▸ What the task asks: Across the listing below, state how many lines hold the string "Buyer"; write nothing but that number.
═══ Records for processing ═══
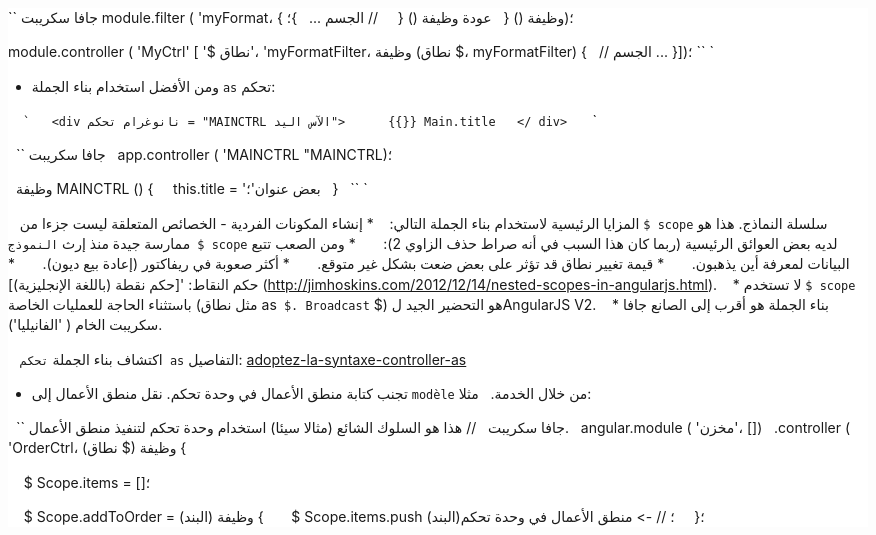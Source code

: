 `` جافا سكريبت
module.filter ( 'myFormat، وظيفة () {
  عودة وظيفة () {
    // الجسم ...
  }؛
})؛

module.controller ( 'MyCtrl' [ '$ نطاق'، 'myFormatFilter، وظيفة (نطاق $، myFormatFilter) {
  // الجسم ...
}])؛
`` `

* ومن الأفضل استخدام بناء الجملة `as` تحكم:

  `` `
  <div نانوغرام تحكم = "MAINCTRL الآس اليد">
     {{}} Main.title
  </ div>
  `` `

  `` جافا سكريبت
  app.controller ( 'MAINCTRL "MAINCTRL)؛

  وظيفة MAINCTRL () {
    this.title = 'بعض عنوان'؛
  }
  `` `

   المزايا الرئيسية لاستخدام بناء الجملة التالي:
   * إنشاء المكونات الفردية - الخصائص المتعلقة ليست جزءا من `$ scope` سلسلة النماذج. هذا هو ممارسة جيدة منذ إرث `النموذج $ scope` لديه بعض العوائق الرئيسية (ربما كان هذا السبب في أنه صراط حذف الزاوي 2):
      * ومن الصعب تتبع البيانات لمعرفة أين يذهبون.
      * قيمة تغيير نطاق قد تؤثر على بعض ضعت بشكل غير متوقع.
      * أكثر صعوبة في ريفاكتور (إعادة بيع ديون).
      * حكم النقاط: '[حكم نقطة (باللغة الإنجليزية)] (http://jimhoskins.com/2012/12/14/nested-scopes-in-angularjs.html).
   * لا تستخدم `$ scope` باستثناء الحاجة للعمليات الخاصة (مثل نطاق as` $. Broadcast` $) هو التحضير الجيد لAngularJS V2.
   * بناء الجملة هو أقرب إلى الصانع جافا سكريبت الخام ( 'الفانيليا').

   اكتشاف بناء الجملة `تحكم as` التفاصيل: [adoptez-la-syntaxe-controller-as](http://www.occitech.fr/blog/2014/06/adoptez-la-syntaxe-controller-as-angularjs/)

* تجنب كتابة منطق الأعمال في وحدة تحكم. نقل منطق الأعمال إلى `modèle` من خلال الخدمة.
  مثلا:

  `` جافا سكريبت
  // هذا هو السلوك الشائع (مثالا سيئا) استخدام وحدة تحكم لتنفيذ منطق الأعمال.
  angular.module ( 'مخزن'، [])
  .controller ( 'OrderCtrl، وظيفة ($ نطاق) {

    $ Scope.items = []؛

    $ Scope.addToOrder = وظيفة (البند) {
      $ Scope.items.push (البند)؛ // -> منطق الأعمال في وحدة تحكم
    }؛
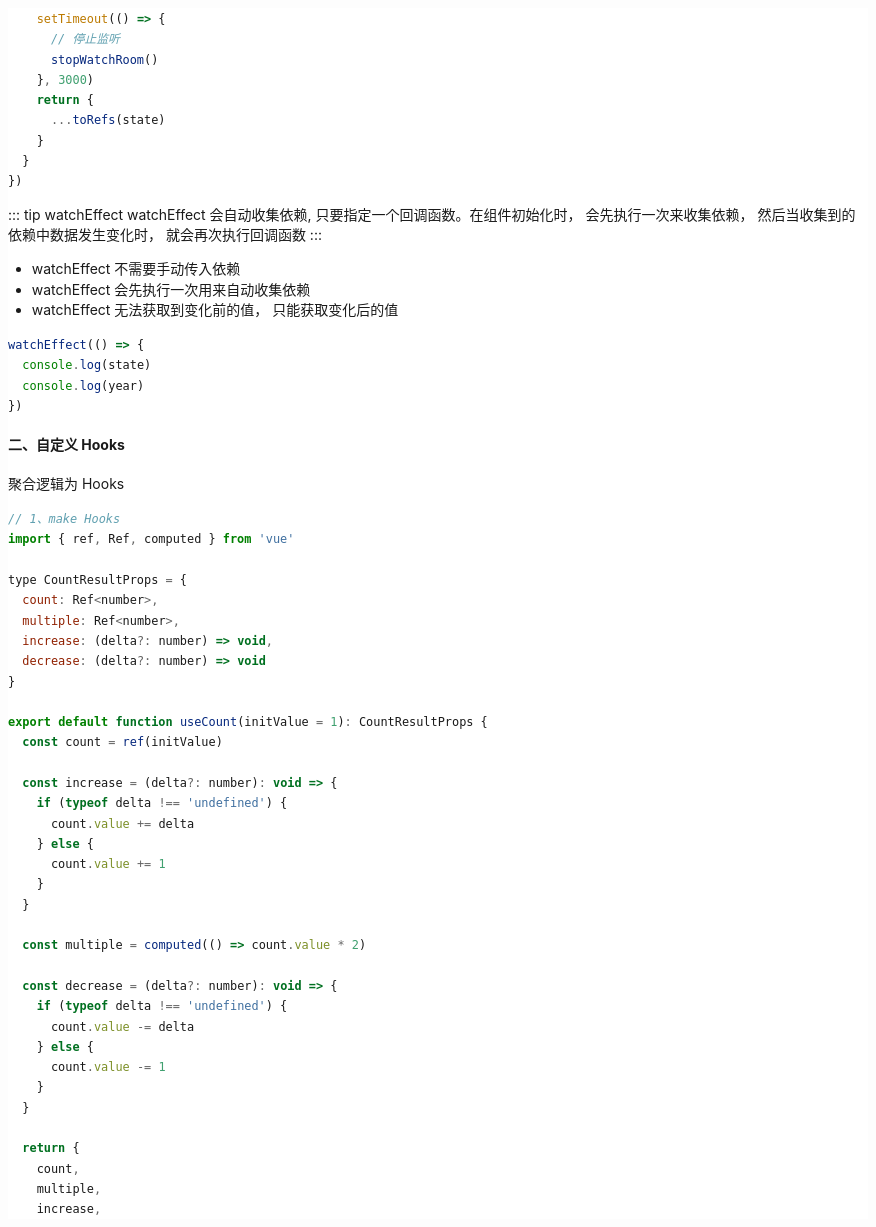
 ```js
    setTimeout(() => {
      // 停止监听
      stopWatchRoom()
    }, 3000)
    return {
      ...toRefs(state)
    }
  }
})
```

::: tip watchEffect
watchEffect 会自动收集依赖, 只要指定一个回调函数。在组件初始化时， 会先执行一次来收集依赖， 然后当收集到的依赖中数据发生变化时， 就会再次执行回调函数
:::

- watchEffect 不需要手动传入依赖
- watchEffect 会先执行一次用来自动收集依赖
- watchEffect 无法获取到变化前的值， 只能获取变化后的值

```js
watchEffect(() => {
  console.log(state)
  console.log(year)
})
```

#### 二、自定义 Hooks

聚合逻辑为 Hooks

```js
// 1、make Hooks
import { ref, Ref, computed } from 'vue'

type CountResultProps = {
  count: Ref<number>,
  multiple: Ref<number>,
  increase: (delta?: number) => void,
  decrease: (delta?: number) => void
}

export default function useCount(initValue = 1): CountResultProps {
  const count = ref(initValue)

  const increase = (delta?: number): void => {
    if (typeof delta !== 'undefined') {
      count.value += delta
    } else {
      count.value += 1
    }
  }

  const multiple = computed(() => count.value * 2)

  const decrease = (delta?: number): void => {
    if (typeof delta !== 'undefined') {
      count.value -= delta
    } else {
      count.value -= 1
    }
  }

  return {
    count,
    multiple,
    increase,
```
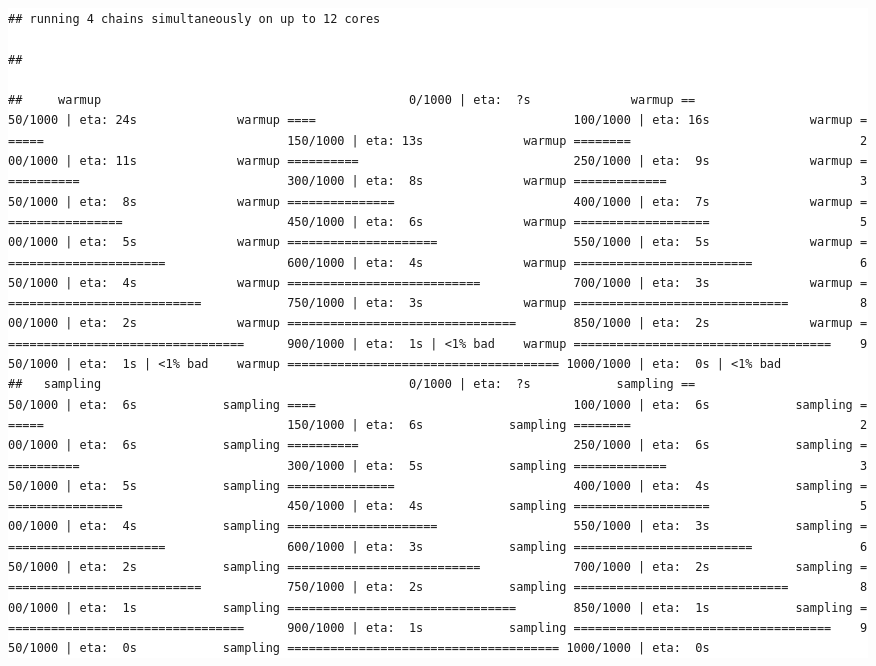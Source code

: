     ## running 4 chains simultaneously on up to 12 cores

    ## 

    ##     warmup                                           0/1000 | eta:  ?s              warmup ==                                       50/1000 | eta: 24s              warmup ====                                    100/1000 | eta: 16s              warmup ======                                  150/1000 | eta: 13s              warmup ========                                200/1000 | eta: 11s              warmup ==========                              250/1000 | eta:  9s              warmup ===========                             300/1000 | eta:  8s              warmup =============                           350/1000 | eta:  8s              warmup ===============                         400/1000 | eta:  7s              warmup =================                       450/1000 | eta:  6s              warmup ===================                     500/1000 | eta:  5s              warmup =====================                   550/1000 | eta:  5s              warmup =======================                 600/1000 | eta:  4s              warmup =========================               650/1000 | eta:  4s              warmup ===========================             700/1000 | eta:  3s              warmup ============================            750/1000 | eta:  3s              warmup ==============================          800/1000 | eta:  2s              warmup ================================        850/1000 | eta:  2s              warmup ==================================      900/1000 | eta:  1s | <1% bad    warmup ====================================    950/1000 | eta:  1s | <1% bad    warmup ====================================== 1000/1000 | eta:  0s | <1% bad
    ##   sampling                                           0/1000 | eta:  ?s            sampling ==                                       50/1000 | eta:  6s            sampling ====                                    100/1000 | eta:  6s            sampling ======                                  150/1000 | eta:  6s            sampling ========                                200/1000 | eta:  6s            sampling ==========                              250/1000 | eta:  6s            sampling ===========                             300/1000 | eta:  5s            sampling =============                           350/1000 | eta:  5s            sampling ===============                         400/1000 | eta:  4s            sampling =================                       450/1000 | eta:  4s            sampling ===================                     500/1000 | eta:  4s            sampling =====================                   550/1000 | eta:  3s            sampling =======================                 600/1000 | eta:  3s            sampling =========================               650/1000 | eta:  2s            sampling ===========================             700/1000 | eta:  2s            sampling ============================            750/1000 | eta:  2s            sampling ==============================          800/1000 | eta:  1s            sampling ================================        850/1000 | eta:  1s            sampling ==================================      900/1000 | eta:  1s            sampling ====================================    950/1000 | eta:  0s            sampling ====================================== 1000/1000 | eta:  0s
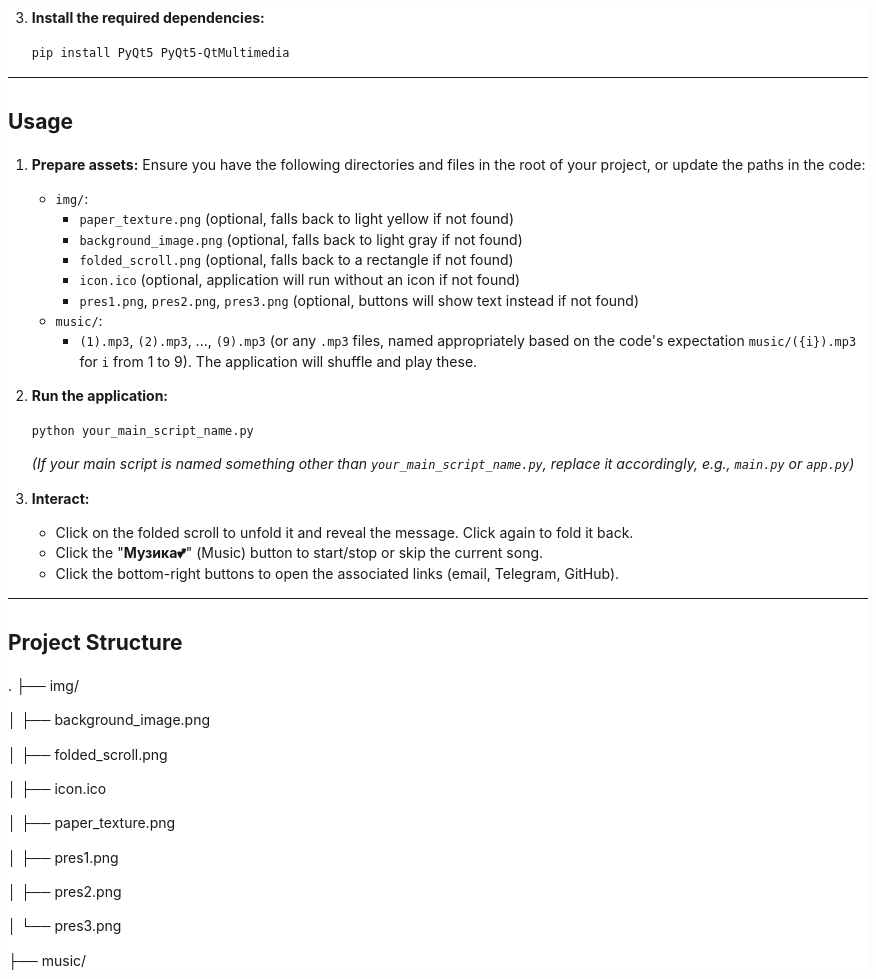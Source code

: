 3.  **Install the required dependencies:**
    ```bash
    pip install PyQt5 PyQt5-QtMultimedia
    ```

---

## Usage

1.  **Prepare assets:**
    Ensure you have the following directories and files in the root of your project, or update the paths in the code:
    * `img/`:
        * `paper_texture.png` (optional, falls back to light yellow if not found)
        * `background_image.png` (optional, falls back to light gray if not found)
        * `folded_scroll.png` (optional, falls back to a rectangle if not found)
        * `icon.ico` (optional, application will run without an icon if not found)
        * `pres1.png`, `pres2.png`, `pres3.png` (optional, buttons will show text instead if not found)
    * `music/`:
        * `(1).mp3`, `(2).mp3`, ..., `(9).mp3` (or any `.mp3` files, named appropriately based on the code's expectation `music/({i}).mp3` for `i` from 1 to 9). The application will shuffle and play these.

2.  **Run the application:**
    ```bash
    python your_main_script_name.py
    ```
    *(If your main script is named something other than `your_main_script_name.py`, replace it accordingly, e.g., `main.py` or `app.py`)*

3.  **Interact:**
    * Click on the folded scroll to unfold it and reveal the message. Click again to fold it back.
    * Click the "**Музика💕**" (Music) button to start/stop or skip the current song.
    * Click the bottom-right buttons to open the associated links (email, Telegram, GitHub).

---

## Project Structure
.
├── img/

│   ├── background_image.png

│   ├── folded_scroll.png

│   ├── icon.ico

│   ├── paper_texture.png

│   ├── pres1.png

│   ├── pres2.png

│   └── pres3.png

├── music/
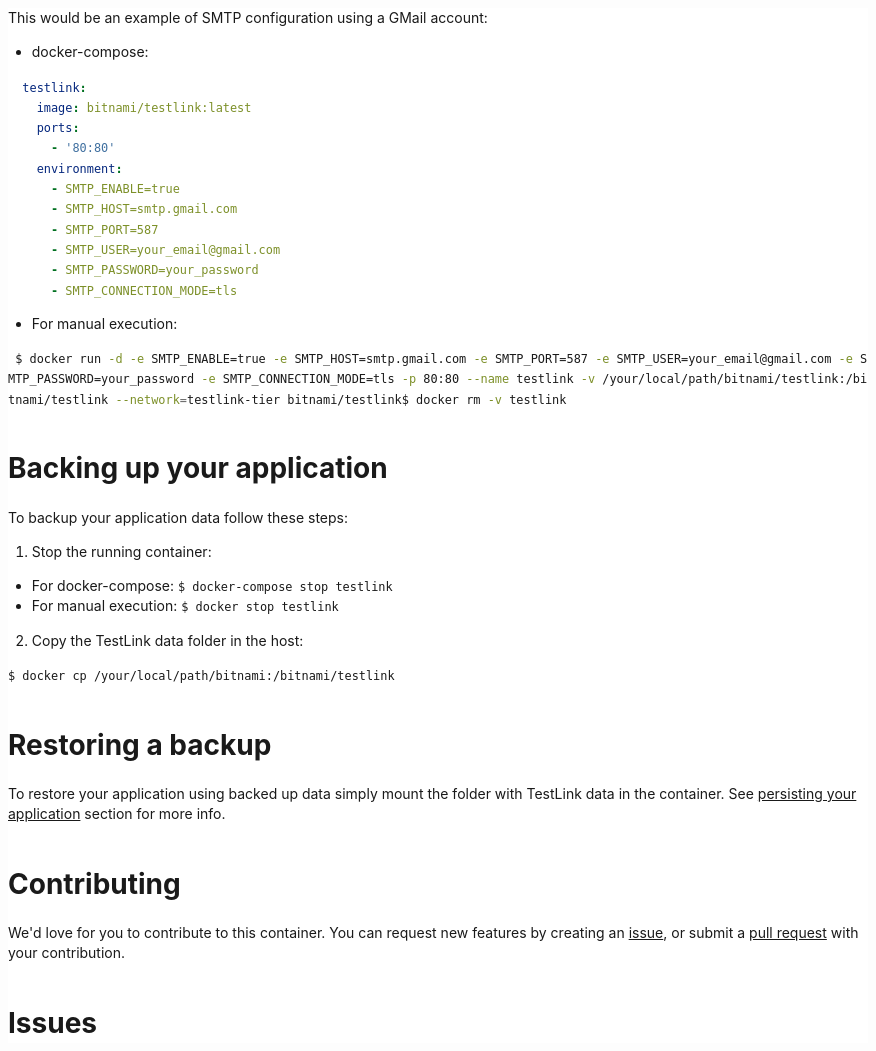 This would be an example of SMTP configuration using a GMail account:

 * docker-compose:

```yaml
  testlink:
    image: bitnami/testlink:latest
    ports:
      - '80:80'
    environment:
      - SMTP_ENABLE=true
      - SMTP_HOST=smtp.gmail.com
      - SMTP_PORT=587
      - SMTP_USER=your_email@gmail.com
      - SMTP_PASSWORD=your_password
      - SMTP_CONNECTION_MODE=tls
```

 * For manual execution:

```bash
 $ docker run -d -e SMTP_ENABLE=true -e SMTP_HOST=smtp.gmail.com -e SMTP_PORT=587 -e SMTP_USER=your_email@gmail.com -e SMTP_PASSWORD=your_password -e SMTP_CONNECTION_MODE=tls -p 80:80 --name testlink -v /your/local/path/bitnami/testlink:/bitnami/testlink --network=testlink-tier bitnami/testlink$ docker rm -v testlink
```

# Backing up your application

To backup your application data follow these steps:

1. Stop the running container:

  * For docker-compose: `$ docker-compose stop testlink`
  * For manual execution: `$ docker stop testlink`

2. Copy the TestLink data folder in the host:

  ```bash
  $ docker cp /your/local/path/bitnami:/bitnami/testlink
  ```

# Restoring a backup

To restore your application using backed up data simply mount the folder with TestLink data in the container. See [persisting your application](#persisting-your-application) section for more info.

# Contributing

We'd love for you to contribute to this container. You can request new features by creating an
[issue](https://github.com/bitnami/bitnami-docker-testlink/issues), or submit a
[pull request](https://github.com/bitnami/bitnami-docker-testlink/pulls) with your contribution.

# Issues
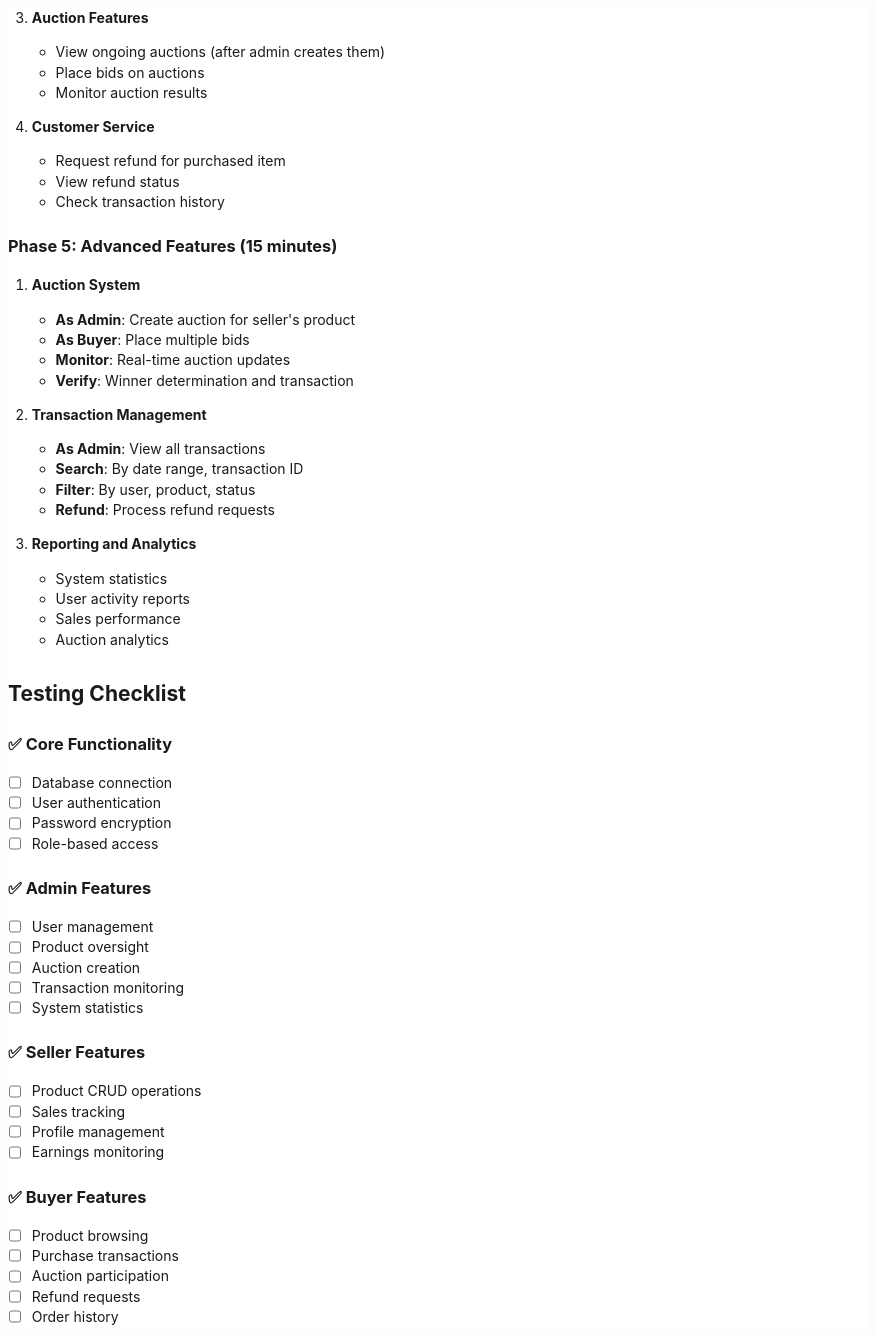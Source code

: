3. **Auction Features**
   - View ongoing auctions (after admin creates them)
   - Place bids on auctions
   - Monitor auction results

4. **Customer Service**
   - Request refund for purchased item
   - View refund status
   - Check transaction history

### Phase 5: Advanced Features (15 minutes)

1. **Auction System**
   - **As Admin**: Create auction for seller's product
   - **As Buyer**: Place multiple bids
   - **Monitor**: Real-time auction updates
   - **Verify**: Winner determination and transaction

2. **Transaction Management**
   - **As Admin**: View all transactions
   - **Search**: By date range, transaction ID
   - **Filter**: By user, product, status
   - **Refund**: Process refund requests

3. **Reporting and Analytics**
   - System statistics
   - User activity reports
   - Sales performance
   - Auction analytics

## Testing Checklist

### ✅ Core Functionality
- [ ] Database connection
- [ ] User authentication
- [ ] Password encryption
- [ ] Role-based access

### ✅ Admin Features
- [ ] User management
- [ ] Product oversight
- [ ] Auction creation
- [ ] Transaction monitoring
- [ ] System statistics

### ✅ Seller Features
- [ ] Product CRUD operations
- [ ] Sales tracking
- [ ] Profile management
- [ ] Earnings monitoring

### ✅ Buyer Features
- [ ] Product browsing
- [ ] Purchase transactions
- [ ] Auction participation
- [ ] Refund requests
- [ ] Order history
═══
▸ Solution to the exercise: 2